I don’t expect to turn on my TV and find anything that probes beneath the first or second layer. Nothing digs into the meat. Nothing grabs you by the throat, the balls, even the arm. Sure, PBS is trying to sell a DVD of the show for a hundred bucks, but that’s to keep the station up and running, since they don’t rely on traditional advertising. 

PBS fucking rocks.

For most intents and purposes, Moon and Entwistle were the shadow men to Townshend’s guitar-god illuminati and Daltrey’s coiffed peacock- but they were no less a part in the evolutionary principle of rock that the Who stood for. The placement of rhythm instruments at the sonic forefront of the band was a dangerous thing for an act to do at the time- especially considering that their drummer didn’t keep time so much as throw percussive tantrums.

I was halfway through this piece when I discovered that Keith actually died 30 years ago today. The man who defined cheerful debauchery when Van Halen and Mötley Crüe were still pissing themselves, who blew up his drum kit on The Smothers Brothers Show and toilets with M-80s, who drove a car into a hotel swimming pool. The man whose manic, animalistic drumming was the tree-trunk backbone to an incredible sonic movement. Dead. Ironically, the man known as much for his voracious narcotic appetite as his musical accomplishments OD’d on a drug that battles the symptoms of alcohol withdrawal.
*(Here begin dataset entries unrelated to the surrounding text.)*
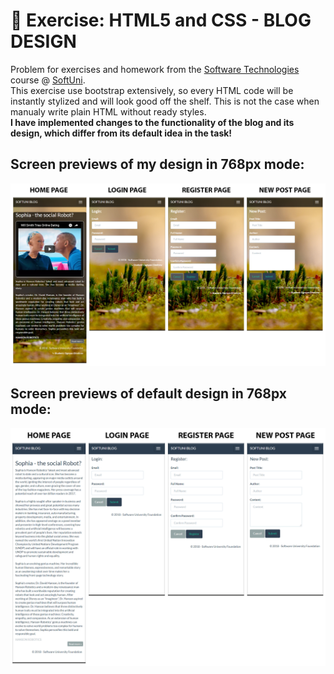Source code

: # :triangular_ruler: Exercise: HTML5 and CSS - BLOG DESIGN

Problem for exercises and homework from the [Software Technologies](https://github.com/OgnyanDD/Software-Technologies) course @ [SoftUni](https://softuni.bg/).<br/>
This exercise use bootstrap extensively, so every HTML code will be instantly stylized and will look good off the shelf. This is not the case when manualy write plain HTML without ready styles.
<br/>
**I have implemented changes to the functionality of the blog and its design, which differ from its default idea in the task!**<br/>
## Screen previews of my design in 768px mode:
![My Design](https://github.com/OgnyanDD/Software-Technologies/blob/master/T6.%20HTML5%20AND%20CSS%20-%20BLOG%20DESIGN/resources/MyDesign.png)
<br/>
## Screen previews of default design in 768px mode:
![Default Design](https://github.com/OgnyanDD/Software-Technologies/blob/master/T6.%20HTML5%20AND%20CSS%20-%20BLOG%20DESIGN/resources/DefaultDesign.png)
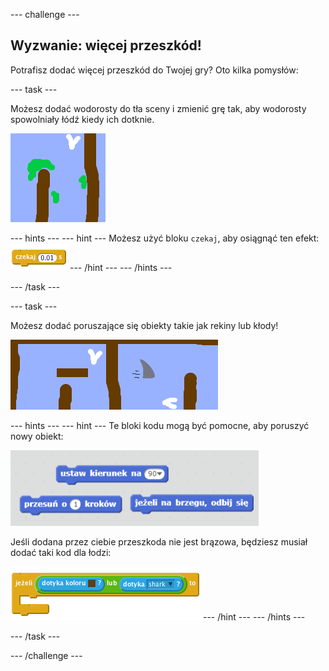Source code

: --- challenge ---

## Wyzwanie: więcej przeszkód!

Potrafisz dodać więcej przeszkód do Twojej gry? Oto kilka pomysłów:

--- task ---

Możesz dodać wodorosty do tła sceny i zmienić grę tak, aby wodorosty spowolniały łódź kiedy ich dotknie.

![screenshot](images/boat-algae.png)

--- hints --- --- hint --- Możesz użyć bloku `czekaj`, aby osiągnąć ten efekt: ![screenshot](images/boat-slime-blocks.png) --- /hint --- --- /hints ---

--- /task ---

--- task ---

Możesz dodać poruszające się obiekty takie jak rekiny lub kłody!

![screenshot](images/boat-obstacles.png)

--- hints --- --- hint --- Te bloki kodu mogą być pomocne, aby poruszyć nowy obiekt:

![screenshot](images/boat-moving-blocks.png)

Jeśli dodana przez ciebie przeszkoda nie jest brązowa, będziesz musiał dodać taki kod dla łodzi:

![screenshot](images/boat-moving-blocks2.png) --- /hint --- --- /hints ---

--- /task ---

--- /challenge ---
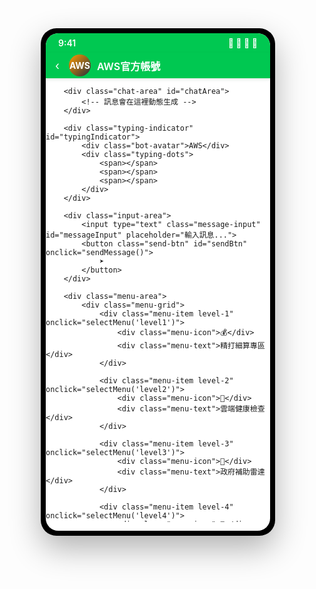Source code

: <!DOCTYPE html> <html lang="zh-TW"> <head> <meta charset="UTF-8"> <meta name="viewport" content="width=device-width, initial-scale=1.0"> <title>AWS LINE官方帳號</title> <style> * { margin: 0; padding: 0; box-sizing: border-box; }
    body {
        font-family: -apple-system, BlinkMacSystemFont, 'Segoe UI', Roboto, sans-serif;
        background: #f5f5f5;
        height: 100vh;
        display: flex;
        justify-content: center;
        align-items: center;
    }

    .phone-container {
        width: 375px;
        height: 812px;
        background: #000;
        border-radius: 25px;
        padding: 8px;
        box-shadow: 0 20px 50px rgba(0, 0, 0, 0.3);
    }

    .screen {
        width: 100%;
        height: 100%;
        background: #fff;
        border-radius: 20px;
        overflow: hidden;
        display: flex;
        flex-direction: column;
    }

    .status-bar {
        height: 44px;
        background: #00c851;
        display: flex;
        align-items: center;
        justify-content: space-between;
        padding: 0 20px;
        color: white;
        font-size: 14px;
        font-weight: 600;
    }

    .line-header {
        height: 60px;
        background: #00c851;
        display: flex;
        align-items: center;
        padding: 0 15px;
        color: white;
        box-shadow: 0 2px 5px rgba(0, 0, 0, 0.1);
    }

    .line-header .back-btn {
        font-size: 18px;
        margin-right: 15px;
        cursor: pointer;
    }

    .line-header .account-info {
        display: flex;
        align-items: center;
        flex: 1;
    }

    .line-header .avatar {
        width: 35px;
        height: 35px;
        background: linear-gradient(135deg, #ff9900, #232f3e);
        border-radius: 50%;
        margin-right: 10px;
        display: flex;
        align-items: center;
        justify-content: center;
        font-weight: bold;
        font-size: 14px;
    }

    .line-header .name {
        font-size: 16px;
        font-weight: 600;
    }

    .chat-area {
        flex: 1;
        overflow-y: auto;
        padding: 15px;
        background: #f8f9fa;
    }

    .message {
        margin-bottom: 15px;
        display: flex;
        align-items: flex-start;
    }

    .message.bot {
        justify-content: flex-start;
    }

    .message.user {
        justify-content: flex-end;
    }

    .message-bubble {
        max-width: 80%;
        padding: 12px 16px;
        border-radius: 18px;
        font-size: 15px;
        line-height: 1.4;
        word-wrap: break-word;
    }

    .message.bot .message-bubble {
        background: #fff;
        color: #333;
        border-bottom-left-radius: 5px;
        box-shadow: 0 1px 2px rgba(0, 0, 0, 0.1);
    }

    .message.user .message-bubble {
        background: #00c851;
        color: white;
        border-bottom-right-radius: 5px;
    }

    .message-time {
        font-size: 11px;
        color: #999;
        margin-top: 5px;
        text-align: right;
    }

    .bot-avatar {
        width: 35px;
        height: 35px;
        background: linear-gradient(135deg, #ff9900, #232f3e);
        border-radius: 50%;
        margin-right: 8px;
        display: flex;
        align-items: center;
        justify-content: center;
        font-weight: bold;
        color: white;
        font-size: 14px;
        flex-shrink: 0;
    }

    .input-area {
        height: 70px;
        background: #fff;
        border-top: 1px solid #e5e5ea;
        display: flex;
        align-items: center;
        padding: 0 15px;
        gap: 10px;
    }

    .message-input {
        flex: 1;
        height: 40px;
        border: 1px solid #ddd;
        border-radius: 20px;
        padding: 0 15px;
        font-size: 15px;
        outline: none;
    }

    .send-btn {
        width: 40px;
        height: 40px;
        background: #00c851;
        border: none;
        border-radius: 50%;
        color: white;
        cursor: pointer;
        display: flex;
        align-items: center;
        justify-content: center;
    }

    .menu-area {
        height: 180px;
        background: #fff;
        border-top: 1px solid #e5e5ea;
        padding: 15px;
    }

    .menu-grid {
        display: grid;
        grid-template-columns: 1fr 1fr 1fr;
        grid-template-rows: 1fr 1fr;
        gap: 10px;
        height: 100%;
    }

    .menu-item {
        background: #f8f9fa;
        border: 1px solid #e5e5ea;
        border-radius: 12px;
        display: flex;
        flex-direction: column;
        align-items: center;
        justify-content: center;
        cursor: pointer;
        transition: all 0.2s ease;
        position: relative;
    }

    .menu-item:hover {
        background: #e8f5e8;
        border-color: #00c851;
    }

    .menu-icon {
        font-size: 24px;
        margin-bottom: 5px;
    }

    .menu-text {
        font-size: 12px;
        text-align: center;
        color: #333;
        font-weight: 500;
    }

    .level-1 {
        grid-row: 1;
        grid-column: 1;
    }

    .level-2 {
        grid-row: 2;
        grid-column: 1;
    }

    .level-3 {
        grid-row: 2;
        grid-column: 2;
    }

    .level-4 {
        grid-row: 1;
        grid-column: 2;
    }

    .podcast {
        grid-row: 1;
        grid-column: 3;
    }

    .events {
        grid-row: 2;
        grid-column: 3;
    }

    .typing-indicator {
        display: none;
        align-items: center;
        margin-bottom: 15px;
    }

    .typing-dots {
        background: #fff;
        border-radius: 18px;
        border-bottom-left-radius: 5px;
        padding: 12px 16px;
        margin-left: 43px;
        box-shadow: 0 1px 2px rgba(0, 0, 0, 0.1);
    }

    .typing-dots span {
        display: inline-block;
        width: 8px;
        height: 8px;
        border-radius: 50%;
        background: #999;
        margin: 0 2px;
        animation: typing 1.4s infinite;
    }

    .typing-dots span:nth-child(2) {
        animation-delay: 0.2s;
    }

    .typing-dots span:nth-child(3) {
        animation-delay: 0.4s;
    }

    @keyframes typing {

        0%,
        60%,
        100% {
            transform: translateY(0);
        }

        30% {
            transform: translateY(-10px);
        }
    }

    .hidden {
        display: none;
    }
</style>

</head> <body> <div class="phone-container"> <div class="screen"> <div class="status-bar"> <span>9:41</span> <span>📶 📶 📶 🔋</span> </div>
        <div class="line-header">
            <div class="back-btn">‹</div>
            <div class="account-info">
                <div class="avatar">AWS</div>
                <div class="name">AWS官方帳號</div>
            </div>
        </div>

        <div class="chat-area" id="chatArea">
            <!-- 訊息會在這裡動態生成 -->
        </div>

        <div class="typing-indicator" id="typingIndicator">
            <div class="bot-avatar">AWS</div> 
            <div class="typing-dots">
                <span></span>
                <span></span>
                <span></span>
            </div>
        </div>

        <div class="input-area">
            <input type="text" class="message-input" id="messageInput" placeholder="輸入訊息...">
            <button class="send-btn" id="sendBtn" onclick="sendMessage()">
                ➤
            </button>
        </div>

        <div class="menu-area">
            <div class="menu-grid">
                <div class="menu-item level-1" onclick="selectMenu('level1')">
                    <div class="menu-icon">💰</div>
                    <div class="menu-text">精打細算專區</div>
                </div>

                <div class="menu-item level-2" onclick="selectMenu('level2')">
                    <div class="menu-icon">🏥</div>
                    <div class="menu-text">雲端健康檢查</div>
                </div>

                <div class="menu-item level-3" onclick="selectMenu('level3')">
                    <div class="menu-icon">📡</div>
                    <div class="menu-text">政府補助雷達</div>
                </div>

                <div class="menu-item level-4" onclick="selectMenu('level4')">
                    <div class="menu-icon">🤖</div>
                    <div class="menu-text">AI助力配對器</div>
                </div>

                <div class="menu-item podcast" onclick="selectMenu('podcast')">
                    <div class="menu-icon">🎧</div>
                    <div class="menu-text">Podcast</div>
                </div>

                <div class="menu-item events" onclick="selectMenu('events')">
                    <div class="menu-icon">🎉</div>
                    <div class="menu-text">最新活動</div>
                </div>
            </div>
        </div>
    </div>
</div>

<script>
    let currentStep = 'welcome';
    let userType = '';
    let isWaitingForInput = false;

    // 所有回應的映射表
    const responses = {
        // 身份相關
        'Developer': '歡迎開發人員！',
        'Engineer': '歡迎工程師！',
        'Security': '歡迎資安專業人員！',
        'SA': '歡迎系統架構師！',
        'IT Pro': '歡迎IT專業人員！',
        'TDM': '歡迎創辦人或經營決策者！',
        'Business Pro': '歡迎採購、財務或業務相關人員！',
        'Educate': '歡迎學生、教職或研究員！',
        '帳戶問題': '關於帳戶問題，我們會為您轉接專業人員協助。',
        'Other': '感謝您的參與！',

        // 關卡觸發詞
        '成本': `您每月 IT 支出大約多少呢？

A. 0-1萬
B. 1-5萬
C. 5-10萬
D. 10萬以上`,

'雲端': `您目前主要系統在哪邊呢？
M. 自建機房
N. 其他雲端
O. 混合架構
P. 主機代管`,

'補助': `您公司的資本額是？
YY. 未滿1億
ZZ. 1-5 億
AA. 5-10 億
BB. 10 億以上`,

'AI': `您的團隊主要面臨哪種工作壓力？
KK. 重複性作業太多
LL. 資料分析繁瑣
MM. 客戶回應過多
NN. 需要創意思考`,

        // 關卡1選項 (A-L)
        'A': '您的基礎架構成本很輕盈，適合先用免費方案測試 !\n\n您的公司員工人數大約多少人呢？\nE. 1-10人 \nF. 11-50人 \nG. 51-200人 \nH. 200人以上',
        'B': '您可能可以省下約 20%，一年就是一筆額外預算 !\n\n您的公司員工人數大約多少人呢？\nE. 1-10人 \nF. 11-50人 \nG. 51-200人 \nH. 200人以上',
        'C': '您已經有中型規模，導入雲端一年能幫您省下 50–100 萬!\n\n您的公司員工人數大約多少人呢？\nE. 1-10人 \nF. 11-50人 \nG. 51-200人 \nH. 200人以上',
        'D': '您屬於大型支出，用雲端優化能帶來百萬級成本差異!\n\n您的公司員工人數大約多少人呢？\nE. 1-10人 \nF. 11-50人 \nG. 51-200人 \nH. 200人以上',

        'E': '小而靈活的團隊，最適合先用輕量雲端方案快速啟動，避免一開始就燒太多成本~\n\n您最關心哪項成本呢？\nI. 伺服器 \nJ. 儲存空間 \nK. 網路頻寬 \nL. 維護人力',
        'F': '是快速成長的關鍵階段，導入雲端能幫您把人力從 IT 維運釋放出來，專心衝業務 !\n\n您最關心哪項成本呢？\nI. 伺服器 \nJ. 儲存空間 \nK. 網路頻寬 \nL. 維護人力',
        'G': '您已經有中型規模，這時候優化基礎建設能帶來明顯的省成本與效率提升!\n\n您最關心哪項成本呢？\nI. 伺服器 \nJ. 儲存空間 \nK. 網路頻寬 \nL. 維護人力',
        'H': '您屬於大型組織，雲端可以幫您在成本控管與跨部門協作上更有彈性，避免傳統架構綁手綁腳!\n\n您最關心哪項成本呢？\nI. 伺服器 \nJ. 儲存空間 \nK. 網路頻寬 \nL. 維護人力',

        'I': '伺服器其實是雲端能最快幫您省下的成本，因為您不用再預先買硬體，而是用多少付多少!\n\n輸入「節省」獲得成本節省相關資訊!',
        'J': '資料量成長快？雲端儲存能彈性擴容，避免您一次花大錢買設備卻又用不滿 !\n\n輸入「節省」獲得成本節省相關資訊!',
        'K': '雲端方案能依流量自動調整，不用再擔心高峰期頻寬爆掉或閒置浪費 !\n\n輸入「節省」獲得成本節省相關資訊!',
        'L': '交給雲端服務商代管，您的 IT 團隊就能專心做更有價值的事，而不是天天救火！\n\n輸入「節省」獲得成本節省相關資訊!',

        // 關卡2選項 (M-X)
        'M': '您的系統高度依賴自建機房，適合先了解雲端過渡方案！\n\n您最擔心什麼呢？\nQ. 資料安全\nR. 服務中斷\nS. 技術難度 \nT. 成本超支',
        'N': '您已經開始使用雲端，下一步可以優化整合與安全管理！\n\n您最擔心什麼呢？\nQ. 資料安全\nR. 服務中斷\nS. 技術難度 \nT. 成本超支',
        'O': '混合架構可以兼顧彈性與控制，看看是否還能進一步優化！\n\n您最擔心什麼呢？\nQ. 資料安全\nR. 服務中斷\nS. 技術難度 \nT. 成本超支',
        'P': '您使用代管服務，考慮雲端方案能提升成本效益！\n\n您最擔心什麼呢？\nQ. 資料安全\nR. 服務中斷\nS. 技術難度 \nT. 成本超支',

        'Q': '資料安全是關鍵，AWS 提供多層防護讓您放心上雲！\n\n您有技術團隊嗎？\nU. 專職 IT\nV. 外包\nW. 老闆自己來 \nX. 還沒規劃',
        'R': '系統穩定性很重要，雲端自動備援幫您減少中斷風險！\n\n您有技術團隊嗎？\nU. 專職 IT\nV. 外包\nW. 老闆自己來 \nX. 還沒規劃',
        'S': '技術門檻高？AWS 提供簡單易上手的方案！\n\n您有技術團隊嗎？\nU. 專職 IT\nV. 外包\nW. 老闆自己來 \nX. 還沒規劃',
        'T': '成本可控，按需付費避免浪費！\n\n您有技術團隊嗎？\nU. 專職 IT\nV. 外包\nW. 老闆自己來 \nX. 還沒規劃',

        'U': '有專業團隊，可以進一步導入自動化與管理最佳實踐！\n\n輸入「AWS」獲得雲端健檢相關資訊!',
        'V': '外包團隊穩定性高，但可用雲端工具降低管理複雜度！\n\n輸入「AWS」獲得雲端健檢相關資訊!',
        'W': '老闆辛苦啦！雲端方案可以幫您分擔維運壓力！\n\n輸入「AWS」獲得雲端健檢相關資訊!',
        'X': '沒團隊也沒關係，AWS 提供簡單快速上手的方案！\n\n輸入「AWS」獲得雲端健檢相關資訊!',

        // 關卡3選項 (Y,Z,1-10)
        'YY': '小型企業也有專屬補助，來看看有哪些適合您！\n\n曾經申請過補助嗎？\nCC. 有，成功\nDD. 有，失敗\nEE. 沒有，不知道有政府補助\nFF. 沒有，不知道怎麼申請',
        'ZZ': '這類型企業補助很多，抓住資金支援機會！\n\n曾經申請過補助嗎？\nCC. 有，成功\nDD. 有，失敗\nEE. 沒有，不知道有政府補助\nFF. 沒有，不知道怎麼申請',
        'AA': '規模較大，可申請多元專案補助！\n\n曾經申請過補助嗎？\nCC. 有，成功\nDD. 有，失敗\nEE. 沒有，不知道有政府補助\nFF. 沒有，不知道怎麼申請',
        'BB': '大型企業補助有限，但可申請策略型或產業創新計畫！\n\n曾經申請過補助嗎？\nCC. 有，成功\nDD. 有，失敗\nEE. 沒有，不知道有政府補助\nFF. 沒有，不知道怎麼申請',

        'CC': '太棒了！您已經有經驗，可以考慮申請更高額或多元補助方案！\n\n希望我們協助嗎？\nGG. 全程代辦\nHH. 部分協助\nII. 自己處理\nJJ. 還沒規劃',
        'DD': '別氣餒！可能是申請方式或資料不完整，AWS/政府資源能幫您增加成功率！\n\n希望我們協助嗎？\nGG. 全程代辦\nHH. 部分協助\nII. 自己處理\nJJ. 還沒規劃',
        'EE': '沒關係，現在就來了解您能申請的補助類別，別錯過資金支援！\n\n希望我們協助嗎？\nGG. 全程代辦\nHH. 部分協助\nII. 自己處理\nJJ. 還沒規劃',
        'FF': '別擔心，補助申請流程其實有方法，我們可以一步步協助您！\n\n希望我們協助嗎？\nGG. 全程代辦\nHH. 部分協助\nII. 自己處理\nJJ. 還沒規劃',

        'GG': '沒問題！我們可以全程協助，幫您省時又省力，讓您專注核心業務！\n\n輸入「懶人包」獲得政府補助懶人包!',
        'HH': '好的，我們可以提供部分支援，輔助您順利完成申請流程！\n\n輸入「懶人包」獲得政府補助懶人包!',
        'II': '了解，您可以自行操作，我們也提供資源與指南給您參考！\n\n輸入「懶人包」獲得政府補助懶人包!',
        'JJ': '沒關係，我們可以先幫您評估適合方案，再決定是否申請！\n\n輸入「懶人包」獲得政府補助懶人包!',

        // 關卡4選項 (11-22)
        'KK': 'AI 可以幫您自動化日常作業，釋放大量人力！\n\n您最希望 AI 達成的效果是？\nOO. 降低人力成本\nPP. 提升效率\nQQ. 增加營收\nRR. 風險控制',
        'LL': 'AI 助手可快速整理與分析資料，提升效率！\n\n您最希望 AI 達成的效果是？\nOO. 降低人力成本\nPP. 提升效率\nQQ. 增加營收\nRR. 風險控制',
        'MM': 'AI 聊天機器人能協助回覆客戶，提高服務速度！\n\n您最希望 AI 達成的效果是？\nOO. 降低人力成本\nPP. 提升效率\nQQ. 增加營收\nRR. 風險控制',
        'NN': 'AI 可以提供靈感與建議，輔助創意思考！\n\n您最希望 AI 達成的效果是？\nOO. 降低人力成本\nPP. 提升效率\nQQ. 增加營收\nRR. 風險控制',

        'OO': '導入 AI 後，您可以把團隊從重複性工作中解放出來，專注核心業務！\n\n您何時考慮導入？\nSS. 馬上\nTT. 3 個月內\nUU. 半年內\nVV. 還在評估',
        'PP': 'AI 可以自動化資料處理與流程，加快工作節奏，節省時間！\n\n您何時考慮導入？\nSS. 馬上\nTT. 3 個月內\nUU. 半年內\nVV. 還在評估',
        'QQ': 'AI 助力決策與行銷策略，讓您抓住更多商機！\n\n您何時考慮導入？\nSS. 馬上\nTT. 3 個月內\nUU. 半年內\nVV. 還在評估',
        'RR': 'AI 幫您監控風險、預測異常，降低決策失誤！\n\n您何時考慮導入？\nSS. 馬上\nTT. 3 個月內\nUU. 半年內\nVV. 還在評估',

        'SS': '太好了！您可以立即體驗 AI 效益，快速釋放人力與提升效率！\n\n輸入「效率」解鎖AI為您帶來的價值!',
        'TT': '很棒！有短期規劃，AI 導入能讓您在短時間看到成果！\n\n輸入「效率」解鎖AI為您帶來的價值!',
        'UU': '中期規劃很合理，我們可以先協助評估最適合的導入場景！\n\n輸入「效率」解鎖AI為您帶來的價值!',
        'VV': '沒問題，我們可以提供參考資料，幫助您判斷 AI 導入的最佳時機！\n\n輸入「效率」解鎖AI為您帶來的價值!',

        // 最終關鍵字
        '節省': '根據您的回答，導入雲端平均可幫您省下 20–35% IT 成本，而且費用更彈性! 同時，您的團隊能省下至少 30% 維運時間，更專注在核心業務~ 想知道完整節省細節？填表單諮詢! (插入landing page link)',

        'AWS': '您的雲端成熟度正在努力加速中 ! 推薦使用 AWS 客製化方案，安全快速上雲~ 想更深入了解您的雲端健康狀況？填表單預約！(插入landing page link)',

        '懶人包': '想下載最新版本政府補助懶人包？快點選連結領取！\nhttps://pages.awscloud.com/aws-gov-fund-registration.html',

        '效率': '根據您的回答， 您的最佳 AI 導入場景可節省約 30% 工時! 降低成本的同時大幅提升效率! 想領取完整 AI 建議與成功案例？填表單諮詢！(插入landing page link)'
    };

    // 初始化
    window.onload = function() {
        setTimeout(showWelcomeMessage, 1000);
    };

    function addMessage(content, isUser = false, delay = 0) {
        setTimeout(() => {
            const chatArea = document.getElementById('chatArea');
            const messageDiv = document.createElement('div');
            messageDiv.className = `message ${isUser ? 'user' : 'bot'}`;

            const now = new Date();
            const timeString = now.getHours().toString().padStart(2, '0') + ':' +
                now.getMinutes().toString().padStart(2, '0');

            if (isUser) {
                messageDiv.innerHTML = `
                    <div class="message-bubble">
                        ${content}
                        <div class="message-time">${timeString}</div>
                    </div>
                `;
            } else {
                messageDiv.innerHTML = `
                    <div class="bot-avatar">AWS</div>
                    <div class="message-bubble">
                        ${content.replace(/\n/g, '<br>')}
                        <div class="message-time">${timeString}</div>
                    </div>
                `;
            }

            chatArea.appendChild(messageDiv);
            chatArea.scrollTop = chatArea.scrollHeight;
        }, delay);
    }

    function showTyping() {
        document.getElementById('typingIndicator').style.display = 'flex';
        const chatArea = document.getElementById('chatArea');
        chatArea.scrollTop = chatArea.scrollHeight;
    }

    function hideTyping() {
        document.getElementById('typingIndicator').style.display = 'none';
    }

    function showWelcomeMessage() {
        showTyping();
        setTimeout(() => {
            hideTyping();
            const message = `熱烈歡迎~您已成爲AWS亞馬遜雲端聚落的一員！快來告訴我們你是何方大大~

• 開發人員，輸入：Developer
• 工程師，輸入：Engineer
• 資安專業人員，輸入：Security
• 系統架構師，輸入：SA
• IT專業人員或技術支援經理，輸入：IT Pro
• 創辦人或經營決策者，輸入：TDM
• 採購、財務或是業務相關人員，輸入：Business Pro
• 學生、教職或研究員，輸入：Educate
• 帳戶相關疑問，輸入：帳戶問題
• 其他，輸入：Other`;

            addMessage(message);
            currentStep = 'getUserType';
            isWaitingForInput = true;
        }, 2000);
    }

    function sendMessage() {
        const input = document.getElementById('messageInput');
        const message = input.value.trim();
        if (!message) return;

        addMessage(message, true);
        input.value = '';

        // 處理輸入
        handleUserInput(message);
    }

    function handleUserInput(message) {
        // 如果是在等待身份輸入的階段
        if (currentStep === 'getUserType' && isWaitingForInput) {
            userType = message;
            showWelcomeToGame();
            return;
        }

        // 檢查是否有對應的回應（包括身份選項和所有選項代號）
        const upperMessage = message.toUpperCase();
        
        if (responses[message] || responses[upperMessage]) {
            showTyping();
            setTimeout(() => {
                hideTyping();
                const response = responses[message] || responses[upperMessage];
                addMessage(response);
            }, 1000);
        } else {
            // 沒有找到對應回應，但不顯示錯誤訊息，保持沉默
            // 這樣用戶可以繼續嘗試其他輸入
        }
    }

    function showWelcomeToGame() {
        isWaitingForInput = false;
        showTyping();
        setTimeout(() => {
            hideTyping();
            const message = `🎮 歡迎加入 AWS 雲端成長之旅！

在這裡您可以體驗：
💰 精打細算專區 - 計算雲端為您省下的成本
🏥 雲端健康檢查 - 檢查您的IT健康指數
📡 政府補助雷達 - 找出適合的補助方案
🤖 AI助力配對器 - 發現AI為您帶來的價值

點擊下方選單開始探索!讓 AWS 協助您的事業更上一層樓!`;

            addMessage(message);
            currentStep = 'ready';
        }, 1500);
    }

    function selectMenu(menuType) {
        switch (menuType) {
            case 'level1':
                addMessage('精打細算專區', true);
                handleUserInput('成本');
                break;
            case 'level2':
                addMessage('雲端健康檢查', true);
                handleUserInput('雲端');
                break;
            case 'level3':
                addMessage('政府補助雷達', true);
                handleUserInput('補助');
                break;
            case 'level4':
                addMessage('AI助力配對器', true);
                handleUserInput('AI');
                break;
            case 'podcast':
                showPodcast();
                break;
            case 'events':
                showEvents();
                break;
        }
    }

    function showPodcast() {
        addMessage('Podcast', true);
        showTyping();
        setTimeout(() => {
            hideTyping();
            addMessage('🎧 AWS Podcast 精選內容：\n\n📻 雲端新手指南 - 第12集\n「雲端安全最佳實踐」\n\n📻 技術深度解析 - 第8集\n「容器化部署策略」\n\n點擊連結收聽更多：\nhttps://aws.amazon.com/tw/podcasts/');
        }, 1500);
    }

    function showEvents() {
        addMessage('最新活動', true);
        showTyping();
        setTimeout(() => {
            hideTyping();
            addMessage('🎉 AWS最新活動資訊：\n\n📅 AWS雲端技術峰會\n時間：2025年9月15日\n地點：台北國際會議中心\n\n📅 免費雲端工作坊\n時間：每週三晚上 7:00\n形式：線上直播\n\n立即報名：\nhttps://aws.amazon.com/tw/events/');
        }, 1500);
    }

    // Enter鍵發送
    document.getElementById('messageInput').addEventListener('keypress', function(e) {
        if (e.key === 'Enter') {
            sendMessage();
        }
    });
</script>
Only two weeks earlier, Who Are You was released. The cover is a creepy exhibit in foreshadowing, given that the bloated, fragile-looking Moon was sitting center-frame, on a backwards chair with a back that read “Not To Be Taken Away.”

 
2 comments
  1. Alec Cumming says:

    Nice article, thanks. I am a huge fan of the Who, and was specifically turned on to them way back in ’79 by Jeff Stein’s THE KIDS ARE ALRIGHT movie, which this footage was shot for. I am having a hard time enjoying the concert, even though these guys are my heroes and the show is beautifully shot and mixed. They are so obviously out of sorts – nervous, unhappy, and untogether. Do they still kick the shit out of 98% of the bands out there? Yeah, but – they’re still a sad spectacle here, and you can tell that there’s a larger despair there, that Pete and John and Roger knew that lovable loon Keith was just not cutting it anymore.

  2. numbnuts mcgee says:

    Just happened across this very program, and your site while trying to figure out exactly what it was. It is a hell of a show. I’ve been meaning to re-up my PBS membership for the last couple years, and I just might do it to win this DVD set — that, and support a fine institution.